[Start of section]

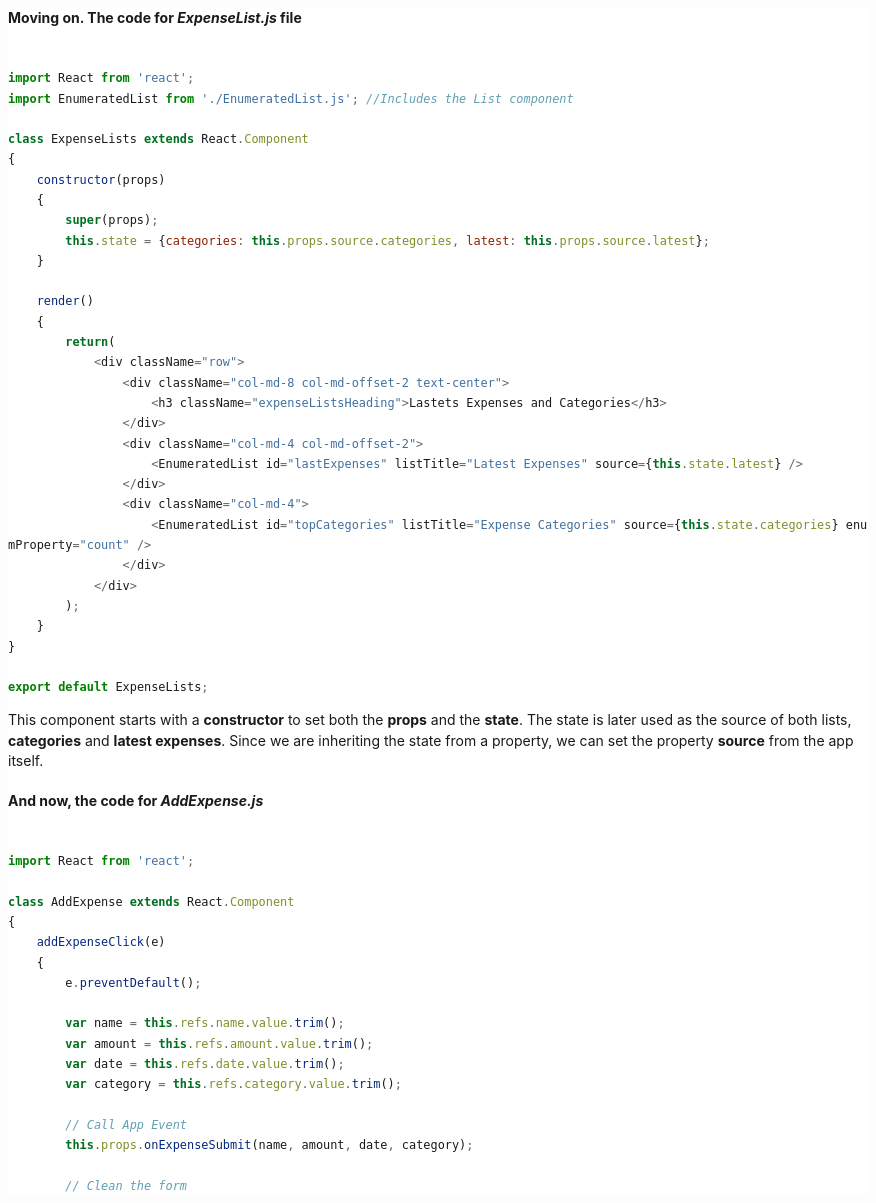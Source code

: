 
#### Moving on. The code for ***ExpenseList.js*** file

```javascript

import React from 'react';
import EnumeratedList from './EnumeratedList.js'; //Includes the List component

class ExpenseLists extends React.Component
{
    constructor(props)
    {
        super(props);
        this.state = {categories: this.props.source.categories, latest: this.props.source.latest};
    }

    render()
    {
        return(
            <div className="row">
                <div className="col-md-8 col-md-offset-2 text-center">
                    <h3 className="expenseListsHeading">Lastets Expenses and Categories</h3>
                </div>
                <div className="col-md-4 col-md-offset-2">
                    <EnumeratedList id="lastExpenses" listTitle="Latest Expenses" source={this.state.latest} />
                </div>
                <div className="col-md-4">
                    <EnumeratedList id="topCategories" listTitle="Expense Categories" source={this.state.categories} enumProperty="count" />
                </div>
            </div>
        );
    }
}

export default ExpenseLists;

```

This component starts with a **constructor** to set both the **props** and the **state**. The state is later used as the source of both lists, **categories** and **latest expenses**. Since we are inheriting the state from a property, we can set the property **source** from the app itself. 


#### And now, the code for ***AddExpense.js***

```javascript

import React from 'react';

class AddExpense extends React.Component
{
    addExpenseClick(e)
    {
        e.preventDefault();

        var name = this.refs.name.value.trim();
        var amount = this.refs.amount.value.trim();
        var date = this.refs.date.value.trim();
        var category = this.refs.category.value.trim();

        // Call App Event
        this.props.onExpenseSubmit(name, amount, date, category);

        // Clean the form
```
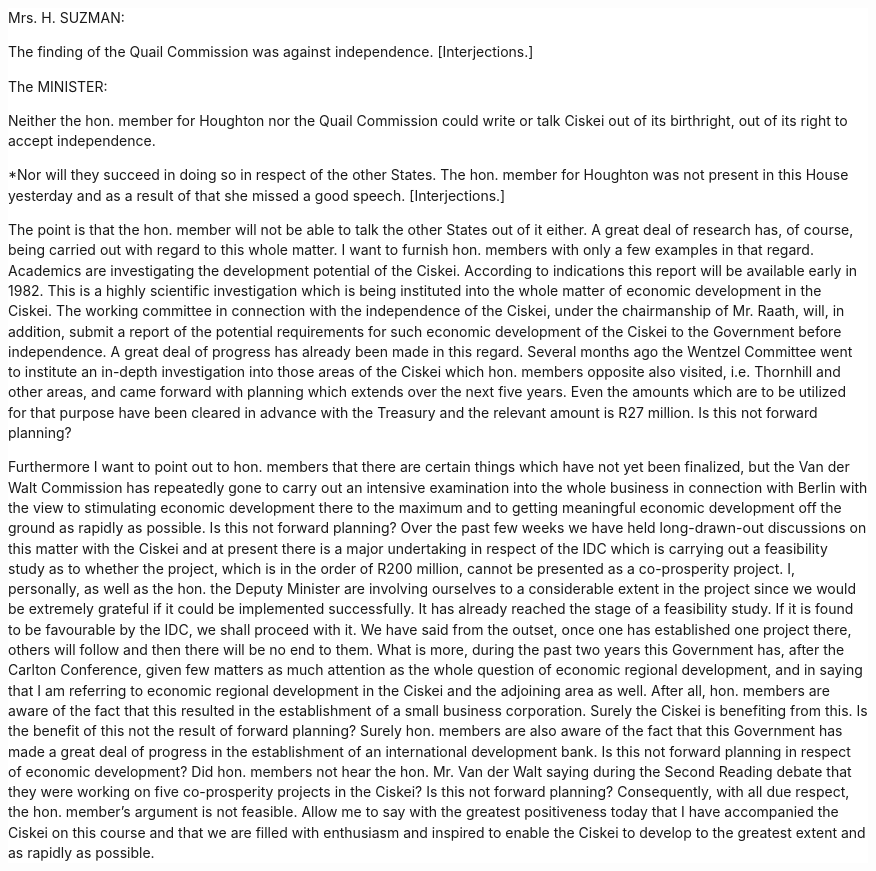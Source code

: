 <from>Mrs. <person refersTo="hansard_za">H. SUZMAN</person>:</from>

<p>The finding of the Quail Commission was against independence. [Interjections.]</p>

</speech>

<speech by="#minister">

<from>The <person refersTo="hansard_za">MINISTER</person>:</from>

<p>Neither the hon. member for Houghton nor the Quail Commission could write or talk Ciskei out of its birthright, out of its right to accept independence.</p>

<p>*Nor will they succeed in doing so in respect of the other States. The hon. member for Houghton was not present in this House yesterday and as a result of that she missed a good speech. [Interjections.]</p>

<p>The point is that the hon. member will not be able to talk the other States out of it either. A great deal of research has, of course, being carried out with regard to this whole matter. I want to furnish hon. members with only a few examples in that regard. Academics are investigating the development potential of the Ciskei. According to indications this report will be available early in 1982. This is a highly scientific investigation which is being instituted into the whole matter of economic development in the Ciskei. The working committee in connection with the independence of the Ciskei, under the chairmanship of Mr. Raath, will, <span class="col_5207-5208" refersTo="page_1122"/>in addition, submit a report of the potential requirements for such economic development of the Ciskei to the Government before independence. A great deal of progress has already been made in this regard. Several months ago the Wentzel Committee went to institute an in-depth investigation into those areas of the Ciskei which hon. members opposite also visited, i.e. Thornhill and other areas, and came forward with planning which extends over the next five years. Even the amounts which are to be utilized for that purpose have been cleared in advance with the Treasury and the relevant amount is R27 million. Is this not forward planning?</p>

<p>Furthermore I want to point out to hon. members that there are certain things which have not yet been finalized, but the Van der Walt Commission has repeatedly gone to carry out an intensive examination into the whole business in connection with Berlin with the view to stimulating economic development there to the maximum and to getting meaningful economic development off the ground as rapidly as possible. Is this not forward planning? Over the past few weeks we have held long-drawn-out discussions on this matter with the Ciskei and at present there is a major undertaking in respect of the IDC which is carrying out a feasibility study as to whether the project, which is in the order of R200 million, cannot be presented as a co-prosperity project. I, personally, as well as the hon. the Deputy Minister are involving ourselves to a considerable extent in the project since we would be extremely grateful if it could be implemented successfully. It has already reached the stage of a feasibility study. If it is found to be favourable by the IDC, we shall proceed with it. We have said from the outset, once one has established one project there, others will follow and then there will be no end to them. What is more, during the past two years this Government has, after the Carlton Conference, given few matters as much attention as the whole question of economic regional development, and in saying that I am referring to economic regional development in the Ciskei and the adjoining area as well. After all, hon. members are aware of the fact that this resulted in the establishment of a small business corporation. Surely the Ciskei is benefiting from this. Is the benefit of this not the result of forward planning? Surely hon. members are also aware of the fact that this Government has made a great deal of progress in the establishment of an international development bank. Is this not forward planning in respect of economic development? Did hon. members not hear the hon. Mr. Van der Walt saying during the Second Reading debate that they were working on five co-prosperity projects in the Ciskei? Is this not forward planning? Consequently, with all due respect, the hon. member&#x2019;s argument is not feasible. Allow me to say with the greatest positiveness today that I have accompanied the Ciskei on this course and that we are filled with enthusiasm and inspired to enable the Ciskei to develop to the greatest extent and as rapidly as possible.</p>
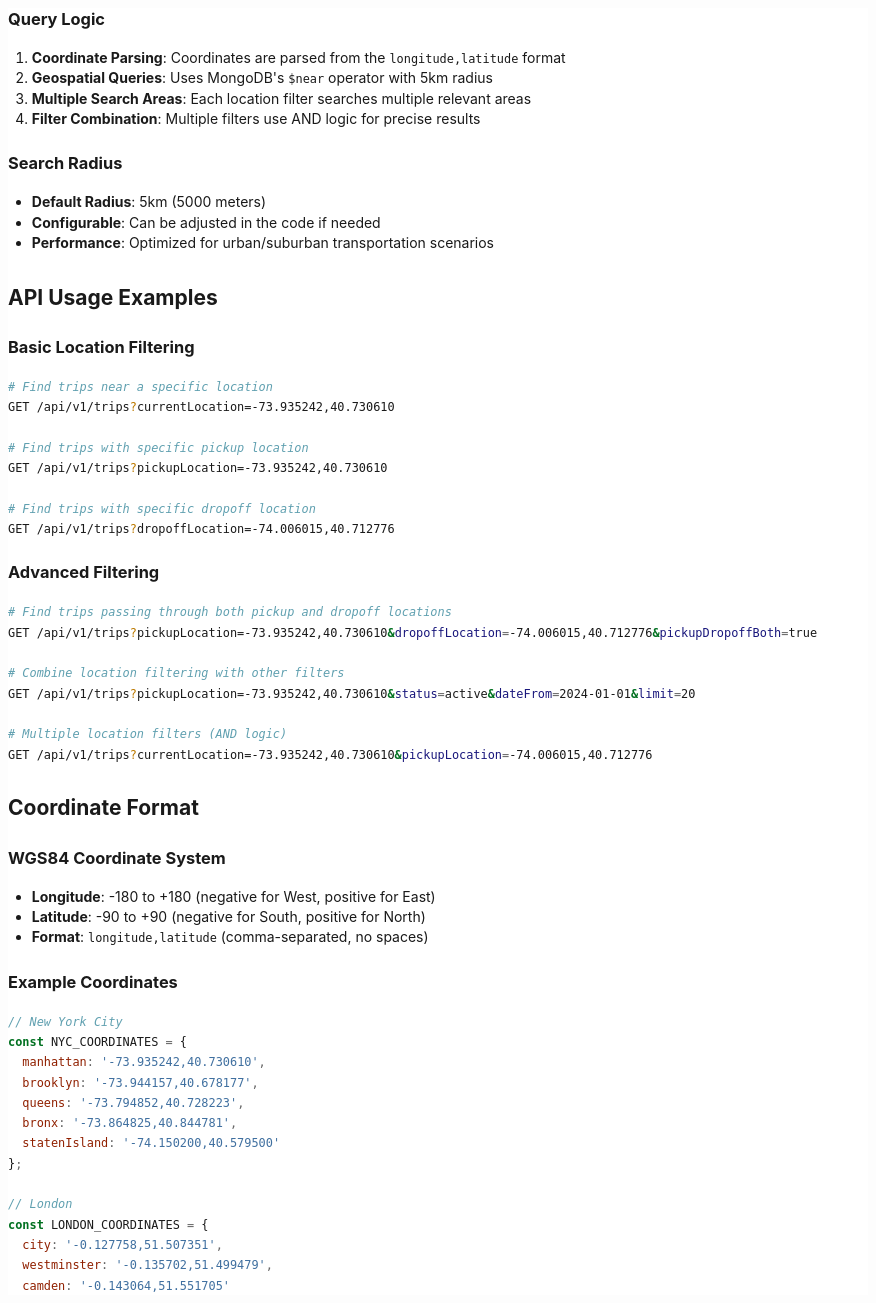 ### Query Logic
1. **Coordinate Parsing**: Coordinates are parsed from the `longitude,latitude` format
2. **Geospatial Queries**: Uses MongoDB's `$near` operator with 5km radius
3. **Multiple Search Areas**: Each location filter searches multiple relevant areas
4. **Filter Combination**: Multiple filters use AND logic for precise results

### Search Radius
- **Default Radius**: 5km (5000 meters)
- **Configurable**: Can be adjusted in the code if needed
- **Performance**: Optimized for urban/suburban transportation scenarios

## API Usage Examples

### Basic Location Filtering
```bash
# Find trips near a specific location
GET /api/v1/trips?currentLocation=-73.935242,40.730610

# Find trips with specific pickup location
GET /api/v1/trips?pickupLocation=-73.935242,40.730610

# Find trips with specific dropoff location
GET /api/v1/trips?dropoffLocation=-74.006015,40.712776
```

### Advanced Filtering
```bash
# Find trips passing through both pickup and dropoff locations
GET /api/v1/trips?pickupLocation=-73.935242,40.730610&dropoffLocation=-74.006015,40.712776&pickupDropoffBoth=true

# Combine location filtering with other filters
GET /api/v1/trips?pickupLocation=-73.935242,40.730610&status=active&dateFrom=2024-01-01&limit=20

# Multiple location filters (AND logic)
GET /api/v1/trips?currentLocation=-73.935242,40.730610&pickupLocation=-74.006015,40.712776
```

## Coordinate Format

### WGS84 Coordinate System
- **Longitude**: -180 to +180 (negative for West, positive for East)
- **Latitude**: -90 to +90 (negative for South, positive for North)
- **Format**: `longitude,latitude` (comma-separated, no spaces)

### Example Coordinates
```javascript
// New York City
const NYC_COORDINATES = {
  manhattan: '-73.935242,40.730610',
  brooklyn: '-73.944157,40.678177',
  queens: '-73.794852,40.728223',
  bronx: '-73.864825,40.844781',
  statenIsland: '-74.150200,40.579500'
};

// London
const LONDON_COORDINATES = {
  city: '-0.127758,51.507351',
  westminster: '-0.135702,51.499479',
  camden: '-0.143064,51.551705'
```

[End of section]

DESCRIPTION OF THE TASK »
Reproduce the entries above word for word. Pictures stay out.

PROBLEM SOLUTION »
Source code

: 
#### Moving on. The code for ***ExpenseList.js*** file

```javascript

import React from 'react';
import EnumeratedList from './EnumeratedList.js'; //Includes the List component

class ExpenseLists extends React.Component
{
    constructor(props)
    {
        super(props);
        this.state = {categories: this.props.source.categories, latest: this.props.source.latest};
    }

    render()
    {
        return(
            <div className="row">
                <div className="col-md-8 col-md-offset-2 text-center">
                    <h3 className="expenseListsHeading">Lastets Expenses and Categories</h3>
                </div>
                <div className="col-md-4 col-md-offset-2">
                    <EnumeratedList id="lastExpenses" listTitle="Latest Expenses" source={this.state.latest} />
                </div>
                <div className="col-md-4">
                    <EnumeratedList id="topCategories" listTitle="Expense Categories" source={this.state.categories} enumProperty="count" />
                </div>
            </div>
        );
    }
}

export default ExpenseLists;

```

This component starts with a **constructor** to set both the **props** and the **state**. The state is later used as the source of both lists, **categories** and **latest expenses**. Since we are inheriting the state from a property, we can set the property **source** from the app itself. 


#### And now, the code for ***AddExpense.js***

```javascript

import React from 'react';

class AddExpense extends React.Component
{
    addExpenseClick(e)
    {
        e.preventDefault();

        var name = this.refs.name.value.trim();
        var amount = this.refs.amount.value.trim();
        var date = this.refs.date.value.trim();
        var category = this.refs.category.value.trim();

        // Call App Event
        this.props.onExpenseSubmit(name, amount, date, category);

        // Clean the form
```
Source code

: <from>Mrs. <person refersTo="hansard_za">H. SUZMAN</person>:</from>

<p>The finding of the Quail Commission was against independence. [Interjections.]</p>

</speech>

<speech by="#minister">

<from>The <person refersTo="hansard_za">MINISTER</person>:</from>

<p>Neither the hon. member for Houghton nor the Quail Commission could write or talk Ciskei out of its birthright, out of its right to accept independence.</p>

<p>*Nor will they succeed in doing so in respect of the other States. The hon. member for Houghton was not present in this House yesterday and as a result of that she missed a good speech. [Interjections.]</p>

<p>The point is that the hon. member will not be able to talk the other States out of it either. A great deal of research has, of course, being carried out with regard to this whole matter. I want to furnish hon. members with only a few examples in that regard. Academics are investigating the development potential of the Ciskei. According to indications this report will be available early in 1982. This is a highly scientific investigation which is being instituted into the whole matter of economic development in the Ciskei. The working committee in connection with the independence of the Ciskei, under the chairmanship of Mr. Raath, will, <span class="col_5207-5208" refersTo="page_1122"/>in addition, submit a report of the potential requirements for such economic development of the Ciskei to the Government before independence. A great deal of progress has already been made in this regard. Several months ago the Wentzel Committee went to institute an in-depth investigation into those areas of the Ciskei which hon. members opposite also visited, i.e. Thornhill and other areas, and came forward with planning which extends over the next five years. Even the amounts which are to be utilized for that purpose have been cleared in advance with the Treasury and the relevant amount is R27 million. Is this not forward planning?</p>

<p>Furthermore I want to point out to hon. members that there are certain things which have not yet been finalized, but the Van der Walt Commission has repeatedly gone to carry out an intensive examination into the whole business in connection with Berlin with the view to stimulating economic development there to the maximum and to getting meaningful economic development off the ground as rapidly as possible. Is this not forward planning? Over the past few weeks we have held long-drawn-out discussions on this matter with the Ciskei and at present there is a major undertaking in respect of the IDC which is carrying out a feasibility study as to whether the project, which is in the order of R200 million, cannot be presented as a co-prosperity project. I, personally, as well as the hon. the Deputy Minister are involving ourselves to a considerable extent in the project since we would be extremely grateful if it could be implemented successfully. It has already reached the stage of a feasibility study. If it is found to be favourable by the IDC, we shall proceed with it. We have said from the outset, once one has established one project there, others will follow and then there will be no end to them. What is more, during the past two years this Government has, after the Carlton Conference, given few matters as much attention as the whole question of economic regional development, and in saying that I am referring to economic regional development in the Ciskei and the adjoining area as well. After all, hon. members are aware of the fact that this resulted in the establishment of a small business corporation. Surely the Ciskei is benefiting from this. Is the benefit of this not the result of forward planning? Surely hon. members are also aware of the fact that this Government has made a great deal of progress in the establishment of an international development bank. Is this not forward planning in respect of economic development? Did hon. members not hear the hon. Mr. Van der Walt saying during the Second Reading debate that they were working on five co-prosperity projects in the Ciskei? Is this not forward planning? Consequently, with all due respect, the hon. member&#x2019;s argument is not feasible. Allow me to say with the greatest positiveness today that I have accompanied the Ciskei on this course and that we are filled with enthusiasm and inspired to enable the Ciskei to develop to the greatest extent and as rapidly as possible.</p>
 ### Query Logic
1. **Coordinate Parsing**: Coordinates are parsed from the `longitude,latitude` format
2. **Geospatial Queries**: Uses MongoDB's `$near` operator with 5km radius
3. **Multiple Search Areas**: Each location filter searches multiple relevant areas
4. **Filter Combination**: Multiple filters use AND logic for precise results

### Search Radius
- **Default Radius**: 5km (5000 meters)
- **Configurable**: Can be adjusted in the code if needed
- **Performance**: Optimized for urban/suburban transportation scenarios

## API Usage Examples

### Basic Location Filtering
```bash
# Find trips near a specific location
GET /api/v1/trips?currentLocation=-73.935242,40.730610

# Find trips with specific pickup location
GET /api/v1/trips?pickupLocation=-73.935242,40.730610

# Find trips with specific dropoff location
GET /api/v1/trips?dropoffLocation=-74.006015,40.712776
```

### Advanced Filtering
```bash
# Find trips passing through both pickup and dropoff locations
GET /api/v1/trips?pickupLocation=-73.935242,40.730610&dropoffLocation=-74.006015,40.712776&pickupDropoffBoth=true

# Combine location filtering with other filters
GET /api/v1/trips?pickupLocation=-73.935242,40.730610&status=active&dateFrom=2024-01-01&limit=20

# Multiple location filters (AND logic)
GET /api/v1/trips?currentLocation=-73.935242,40.730610&pickupLocation=-74.006015,40.712776
```

## Coordinate Format

### WGS84 Coordinate System
- **Longitude**: -180 to +180 (negative for West, positive for East)
- **Latitude**: -90 to +90 (negative for South, positive for North)
- **Format**: `longitude,latitude` (comma-separated, no spaces)

### Example Coordinates
```javascript
// New York City
const NYC_COORDINATES = {
  manhattan: '-73.935242,40.730610',
  brooklyn: '-73.944157,40.678177',
  queens: '-73.794852,40.728223',
  bronx: '-73.864825,40.844781',
  statenIsland: '-74.150200,40.579500'
};

// London
const LONDON_COORDINATES = {
  city: '-0.127758,51.507351',
  westminster: '-0.135702,51.499479',
  camden: '-0.143064,51.551705'
```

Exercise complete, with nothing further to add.